The Theory of Island Biogeography
Biogeography was stuck in a "natural history phase" dominated by the collection of data, the young Princeton biologists Robert H. MacArthur and Edward O. Wilson argued in 1967. In this book, the authors developed a general theory to explain the facts of island biogeography. The theory builds on the first principles of population ecology and genetics to explain how distance and area combine to regulate the balance between immigration and extinction in island populations. The authors then test the theory against data. The Theory of Island Biogeography was never intended as the last word on the subject. Instead, MacArthur and Wilson sought to stimulate new forms of theoretical and empirical studies, which will lead in turn to a stronger general theory. Even a third of a century since its publication, the book continues to serve that purpose well. From popular books like David Quammen’s Song of the Dodo to arguments in the professional literature, The Theory of Island Biogeography remains at the center of discussions about the geographic distribution of species. In a new preface, Edward O. Wilson reviews the origins and consequences of this classic book.
From the Back Cover
"MacArthur and Wilson’s is arguably the most influential book in biogeography in the last hundred years. With its emphasis on on-going processes of colonization and extinction, it provided a new framework to explain patterns in species diversity and served as a counterpoint to hypotheses relying on chance and solitary historical events. Many of the antecedents for what we now call conservation biology, invasion biology, and landscape ecology had their origins here."–Ted Case, University of California, San Diego
About the Author
Robert H. MacArthur was Professor of Biology at Princeton University until his death in 1972. Edward O. Wilson is University Research Professor and Honorary Curator in Entomology at Harvard University. He is the author of many books, including Biodiversity, Biophilia, The Diversity of Life, and Naturalist.
Reprint of MacArthur’s and Wilson’s Seminal Ecological Tome, April 20, 2002
Originally published as part of the Princeton University Press’ Monographs in Population Biology series, Robert MacArthur’s and Edward O. Wilson’s "Theory Of Island Biogeography" is regarded by many as the most influential tome in theoretical ecology published in the latter half of the 20th Century. Its importance is due to its success in predicting the causes and outcomes of variations in species diversity across a wide range of habitats, not only tropical islands. Furthermore it is the underlying theory behind current research in conservation biology.
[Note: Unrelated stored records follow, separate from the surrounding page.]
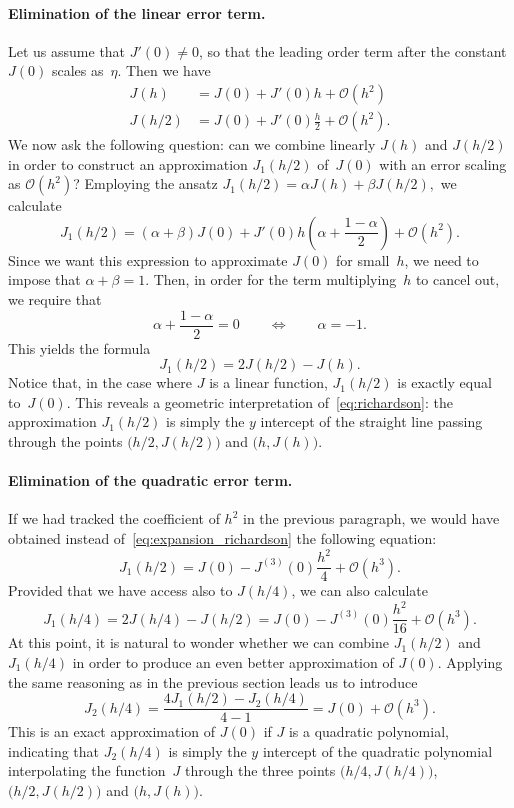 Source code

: \paragraph{Elimination of the linear error term.}
Let us assume that $J'(0) \neq 0$,
so that the leading order term after the constant $J(0)$ scales as~$\eta$.
Then we have
\begin{align*}
    J(h) &= J(0) + J'(0) h + \mathcal O(h^2) \\
    J(h/2) &= J(0) + J'(0) \frac{h}{2} + \mathcal O(h^2).
\end{align*}
We now ask the following question:
can we combine linearly $J(h)$ and $J(h/2)$ in order to construct an approximation $J_1(h/2)$ of~$J(0)$ with an error scaling as $\mathcal O(h^2)$?
Employing the ansatz
\(
    J_1(h/2) = \alpha J(h) + \beta J(h/2),
\)
we calculate
\begin{equation}
    \label{eq:expansion_richardson}
    J_1(h/2) = (\alpha + \beta) J(0) + J'(0) h \left(\alpha + \frac{1 - \alpha}{2}\right) + \mathcal O(h^2).
\end{equation}
Since we want this expression to approximate $J(0)$ for small~$h$,
we need to impose that $\alpha + \beta = 1$.
Then, in order for the term multiplying~$h$ to cancel out,
we require that
\[
    \alpha + \frac{1 - \alpha}{2} = 0
    \qquad \Leftrightarrow \qquad
    \alpha = - 1.
\]
This yields the formula
\begin{equation}
    \label{eq:richardson}
    J_1(h/2) = 2J(h/2) - J(h).
\end{equation}
Notice that, in the case where $J$ is a linear function,
$J_1(h/2)$ is exactly equal to~$J(0)$.
This reveals a geometric interpretation of~\eqref{eq:richardson}:
the approximation $J_1(h/2)$ is simply the $y$ intercept of the straight line passing through the points $\bigl(h/2, J(h/2)\bigr)$ and $\bigl(h, J(h)\bigr)$.

\paragraph{Elimination of the quadratic error term.}
If we had tracked the coefficient of $h^2$ in the previous paragraph,
we would have obtained instead of~\eqref{eq:expansion_richardson} the following equation:
\[
    J_1(h/2) = J(0) - J^{(3)}(0) \frac{h^2}{4} + \mathcal O(h^3).
\]
Provided that we have access also to $J(h/4)$,
we can also calculate
\[
   J_1(h/4) = 2J(h/4) - J(h/2) = J(0) - J^{(3)}(0) \frac{h^2}{16} + \mathcal O(h^3).
\]
At this point,
it is natural to wonder whether we can combine $J_1(h/2)$ and $J_1(h/4)$ in order to produce an even better approximation of $J(0)$.
Applying the same reasoning as in the previous section leads us to introduce
\[
    J_2(h/4) = \frac{4 J_1(h/2) - J_2(h/4)}{4 - 1} = J(0) + \mathcal O(h^3).
\]
This is an exact approximation of $J(0)$ if $J$ is a quadratic polynomial,
indicating that $J_2(h/4)$ is simply the $y$ intercept of the quadratic polynomial interpolating the function~$J$ through the three points
$\bigl(h/4, J(h/4)\bigr)$, $\bigl(h/2, J(h/2)\bigr)$ and $\bigl(h, J(h)\bigr)$.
And it has played a magnificient role in analyzing fluctuations in taxonomic diversity from both marine and continental fossil records across the span of more than half a billion years of Earth history. MacArthur and Wilson conceived of a simple, yet conceptually fruitful equilibrium model of species diversity, recognizing that species diversity is often in a state of flux between varying rates of species immigration (or perhaps, speciation) and extinction. This then novel way at looking at species diversity combined MacArthur’s sound mathematical reasoning with Wilson’s excellent field biogeographic research (Yet those who are not mathematically inclined should not feel intimidated; their theoretical arguments are made through lucid, exquisite prose.). Without a doubt, their equilibrium theory of island biogeography is one of the finest achievements of 20th Century ecology.
dated, but excellent for seeing where the field began, August 25, 2003
This is a wonderful book that spawned a new sub-field in ecology as well as providing a major theoretical approach to conservation issues. Island biogeography provided us with a new way to view biodiversity as it related to space. A wonderful book.
The young lion revisited, July 30, 2000
Robert McArthur was on he knew was his last speaking trip across the country when I heard him in Boulder in the winter of 1974. He didn’t talk about death; he talked about life and how it works. He wrote one short equation on the blackboard, then talked about it for an hour. No long after he was dead, but he was the real young lion, he changed ecology forever. His start was simple: look at avifauna in terms of foliage height diversity, but he did not stop there.
Wilson? He’s brilliant in his own way, of course, but I’m betting his contribution to Island Biogeography was criticism and editing.
People have spent a lot of time attacking parts of this book, an equation here, an equation there. And if you don’t like equations at all, skip them and go for the ideas. This was the seminal book, the start of the New Era, where complex ideas can be encapsulated in a brief expression, then turned around and it’s implications tested. It will teach you how to think.